С. В.: О Георгии Иванове. По точному наблюдению Арьева: возможно, Лосев нигде Георгия Иванова не упоминает, потому что Бродскому он был очень не люб. Это такое “ахматовское наследство”. Ахматова Георгия Иванова затоптала, объявив лживыми его “Петербургские зимы”.
И. Ч.: У меня есть версия, почему она так считала. О самой Ахматовой
в “Зимах” было написано с большим пиететом. А вот о Мандельштаме… Она, мне кажется, была раздосадована почти карикатурным портретом Мандельштама, возникшим под пером Георгия Иванова.
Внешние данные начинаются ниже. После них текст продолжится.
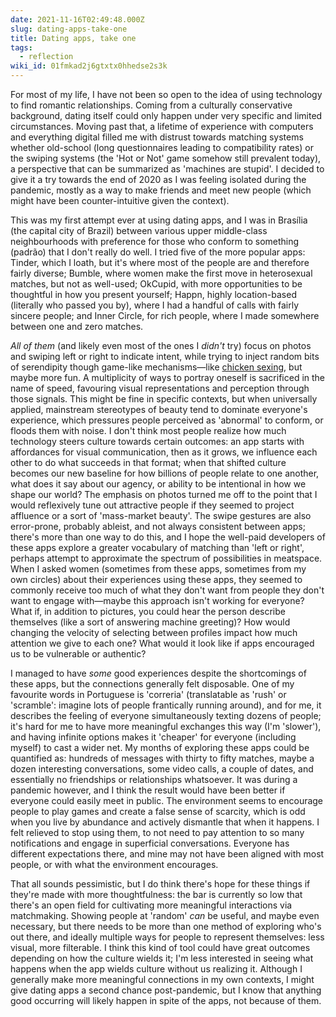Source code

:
 ```yaml
---
date: 2021-11-16T02:49:48.000Z
slug: dating-apps-take-one
title: Dating apps, take one
tags:
  - reflection
wiki_id: 01fmkad2j6gtxtx0hhedse2s3k
---
```

For most of my life, I have not been so open to the idea of using technology to find romantic relationships. Coming from a culturally conservative background, dating itself could only happen under very specific and limited circumstances. Moving past that, a lifetime of experience with computers and everything digital filled me with distrust towards matching systems whether old-school (long questionnaires leading to compatibility rates) or the swiping systems (the 'Hot or Not' game somehow still prevalent today), a perspective that can be summarized as 'machines are stupid'. I decided to give it a try towards the end of 2020 as I was feeling isolated during the pandemic, mostly as a way to make friends and meet new people (which might have been counter-intuitive given the context).

This was my first attempt ever at using dating apps, and I was in Brasília (the capital city of Brazil) between various upper middle-class neighbourhoods with preference for those who conform to something (padrão) that I don't really do well. I tried five of the more popular apps: Tinder, which I loath, but it's where most of the people are and therefore fairly diverse; Bumble, where women make the first move in heterosexual matches, but not as well-used; OkCupid, with more opportunities to be thoughtful in how you present yourself; Happn, highly location-based (literally who passed you by), where I had a handful of calls with fairly sincere people; and Inner Circle, for rich people, where I made somewhere between one and zero matches.

_All of them_ (and likely even most of the ones I _didn't_ try) focus on photos and swiping left or right to indicate intent, while trying to inject random bits of serendipity though game-like mechanisms—like [chicken sexing](https://en.wikipedia.org/wiki/Chick%5Fsexing), but maybe more fun. A multiplicity of ways to portray oneself is sacrificed in the name of speed, favouring visual representations and perception through those signals. This might be fine in specific contexts, but when universally applied, mainstream stereotypes of beauty tend to dominate everyone's experience, which pressures people perceived as 'abnormal' to conform, or floods them with noise. I don't think most people realize how much technology steers culture towards certain outcomes: an app starts with affordances for visual communication, then as it grows, we influence each other to do what succeeds in that format; when that shifted culture becomes our new baseline for how billions of people relate to one another, what does it say about our agency, or ability to be intentional in how we shape our world? The emphasis on photos turned me off to the point that I would reflexively tune out attractive people if they seemed to project affluence or a sort of 'mass-market beauty'. The swipe gestures are also error-prone, probably ableist, and not always consistent between apps; there's more than one way to do this, and I hope the well-paid developers of these apps explore a greater vocabulary of matching than 'left or right', perhaps attempt to approximate the spectrum of possibilities in meatspace. When I asked women (sometimes from these apps, sometimes from my own circles) about their experiences using these apps, they seemed to commonly receive too much of what they don't want from people they don't want to engage with—maybe this approach isn't working for everyone? What if, in addition to pictures, you could hear the person describe themselves (like a sort of answering machine greeting)? How would changing the velocity of selecting between profiles impact how much attention we give to each one? What would it look like if apps encouraged us to be vulnerable or authentic? 

I managed to have _some_ good experiences despite the shortcomings of these apps, but the connections generally felt disposable. One of my favourite words in Portuguese is 'correria' (translatable as 'rush' or 'scramble': imagine lots of people frantically running around), and for me, it describes the feeling of everyone simultaneously texting dozens of people; it's hard for me to have more meaningful exchanges this way (I'm 'slower'), and having infinite options makes it 'cheaper' for everyone (including myself) to cast a wider net. My months of exploring these apps could be quantified as: hundreds of messages with thirty to fifty matches, maybe a dozen interesting conversations, some video calls, a couple of dates, and essentially no friendships or relationships whatsoever. It was during a pandemic however, and I think the result would have been better if everyone could easily meet in public. The environment seems to encourage people to play games and create a false sense of scarcity, which is odd when you live by abundance and actively dismantle that when it happens. I felt relieved to stop using them, to not need to pay attention to so many notifications and engage in superficial conversations. Everyone has different expectations there, and mine may not have been aligned with most people, or with what the environment encourages.

That all sounds pessimistic, but I do think there's hope for these things if they're made with more thoughtfulness: the bar is currently so low that there's an open field for cultivating more meaningful interactions via matchmaking. Showing people at 'random' _can_ be useful, and maybe even necessary, but there needs to be more than one method of exploring who's out there, and ideally multiple ways for people to represent themselves: less visual, more filterable. I think this kind of tool could have great outcomes depending on how the culture wields it; I'm less interested in seeing what happens when the app wields culture without us realizing it. Although I generally make more meaningful connections in my own contexts, I might give dating apps a second chance post-pandemic, but I know that anything good occurring will likely happen in spite of the apps, not because of them.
Мандельштам был ее ближайший друг, да и если учесть его судьбу… в общем, ей не понравилось, как Георгий Иванов написал.
С. В.: Я читал эту вашу статью и совершенно с ней не согласен. Ахматова опасалась неподконтрольных суждений, которые эмигрант Георгий Иванов может обнародовать, она все хотела держать под надзором. И не только Георгия Иванова она хотела уничтожить, но и всех эмигрантов с их “неправильными” воспоминаниями.
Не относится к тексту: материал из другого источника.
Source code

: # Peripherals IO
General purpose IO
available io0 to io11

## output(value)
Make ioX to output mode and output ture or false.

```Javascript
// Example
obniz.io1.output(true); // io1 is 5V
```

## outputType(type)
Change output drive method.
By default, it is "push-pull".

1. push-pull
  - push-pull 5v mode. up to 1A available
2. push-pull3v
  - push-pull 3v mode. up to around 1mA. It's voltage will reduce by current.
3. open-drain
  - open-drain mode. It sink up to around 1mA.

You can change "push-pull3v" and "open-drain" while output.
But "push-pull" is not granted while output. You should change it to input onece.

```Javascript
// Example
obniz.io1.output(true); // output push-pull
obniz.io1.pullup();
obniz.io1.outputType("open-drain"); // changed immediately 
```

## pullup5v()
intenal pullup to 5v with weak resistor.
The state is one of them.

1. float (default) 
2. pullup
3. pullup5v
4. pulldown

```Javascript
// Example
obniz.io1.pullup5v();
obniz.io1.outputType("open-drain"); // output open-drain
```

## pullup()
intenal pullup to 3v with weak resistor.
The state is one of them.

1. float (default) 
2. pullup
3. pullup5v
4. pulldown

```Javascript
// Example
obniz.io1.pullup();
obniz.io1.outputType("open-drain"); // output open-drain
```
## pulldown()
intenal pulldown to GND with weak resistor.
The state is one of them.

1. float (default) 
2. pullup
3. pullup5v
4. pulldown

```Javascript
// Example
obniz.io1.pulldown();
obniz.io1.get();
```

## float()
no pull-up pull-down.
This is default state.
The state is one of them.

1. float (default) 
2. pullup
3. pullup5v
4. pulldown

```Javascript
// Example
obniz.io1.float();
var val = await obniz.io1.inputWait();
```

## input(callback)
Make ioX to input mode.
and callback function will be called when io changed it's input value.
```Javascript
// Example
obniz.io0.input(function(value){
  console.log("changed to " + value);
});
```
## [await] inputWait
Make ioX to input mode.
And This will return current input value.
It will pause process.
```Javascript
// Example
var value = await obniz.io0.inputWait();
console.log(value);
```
И. Ч.: Она не хотела “придумок”. Но они, увы, неизбежны. Во всех мемуарах неизбежно будут “несовпадения”, что-то всегда будет по-другому, не так, как у прочих…
С. В.: И еще, чтобы не забыть: я хочу воздать Лосеву должное за то, что он легитимизировал употребление слова “блядь” в лирической поэзии. После Лосева, который очевидным образом дорожил этим словом в своем поэтическом вокабуляре, оно уже из русской лирики не уйдет. Дома мы постоянно цитируем его строчки: “Как осточертела ирония, блядь; / ах, снова бы детские книжки читать!” Или это: “Голубка дряхлая с утра торчит в гостиной, / не дремлет, блядь”.
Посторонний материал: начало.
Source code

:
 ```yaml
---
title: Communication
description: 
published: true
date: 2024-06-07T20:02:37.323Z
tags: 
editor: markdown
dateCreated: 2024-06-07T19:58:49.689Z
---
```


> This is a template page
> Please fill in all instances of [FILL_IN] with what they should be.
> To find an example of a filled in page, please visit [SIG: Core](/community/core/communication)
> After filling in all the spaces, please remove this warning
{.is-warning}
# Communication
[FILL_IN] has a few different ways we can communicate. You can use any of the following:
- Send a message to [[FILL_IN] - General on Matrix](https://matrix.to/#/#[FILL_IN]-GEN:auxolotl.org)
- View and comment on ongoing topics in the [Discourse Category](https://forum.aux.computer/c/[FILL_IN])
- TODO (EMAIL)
И. Ч.: Здесь мы опять с вами не сходимся. Я против обсценной лексики
в литературном языке. Лосев, на мой взгляд, в этом смысле перебарщивал. Вы радуетесь, что после Лосева это слово стало узаконенным в поэзии. Мне не кажется это большим достижением. А первый стишок, вами приведенный, забавный, ироничный. Комизм здесь в соседстве нецензурного слова и цитаты из Мандельштама. Могу представить, какой кайф испытывал Лосев, сын детского поэта и сам бывший редактор детского журнала, сочиняя этот стишок. Всегдашняя забава филологов — игры с языком…
Но давайте я задам вам последний вопрос. Название книги Георгия Адамовича стало девизом для Льва Лосева. И эту возможность — иметь “одиночество и свободу” — дала ему Америка. В России нельзя, будучи профессором университета, жить в лесу, когда к твоему дому подходят лани. Такое бывает только
в Америке.
Но у Лосева есть статья “Родина и чужбина у Бродского”. Там написано: “Почему же „западник“ Бродский несчастлив на Западе? Ответ может быть прост: поэт любит родину больше, чем чужбину”. И дальше сказано, что странности этой любви определяют Бродского “как истинно русского поэта”. Как вам кажется, не пишет здесь Лосев и о себе? При всей невысказанности и скрытости этих своих “патриотических” чувств? При всей кажущейся иронии к своей “сырой” и “сирой” родине?
С. В.: Вы знаете, Ирина, я могу с этим согласиться — как с одной из возможных интерпретаций. Земной путь Лосева — поэта, биографа Бродского — закончился. Сейчас начинается совершенно новый этап. Помните, как Ахматова сказала: “Когда человек умирает, изменяются его портреты”?
С Лосевым, мне кажется, происходит нечто подобное. Сейчас будет переосмысляться его масштаб, его значимость. Правда, и до сих пор он ценился достаточно высоко. Но теперь, я думаю, его значение будет только возрастать. Одна из важных сегодняшних задач — откомментировать его стихи. Этим должны без отлагательств заняться его друзья: выявить реалии, прояснить намеки…
И. Ч.: Нашелся бы такой комментатор, каким Лосев был для Бродского!
С. В.: Знаете, я теперь очень жалею, что не просил самого Лосева прокомментировать мне его стихотворения.
И. Ч.: Что ж, будем надеяться, что комментаторы найдутся.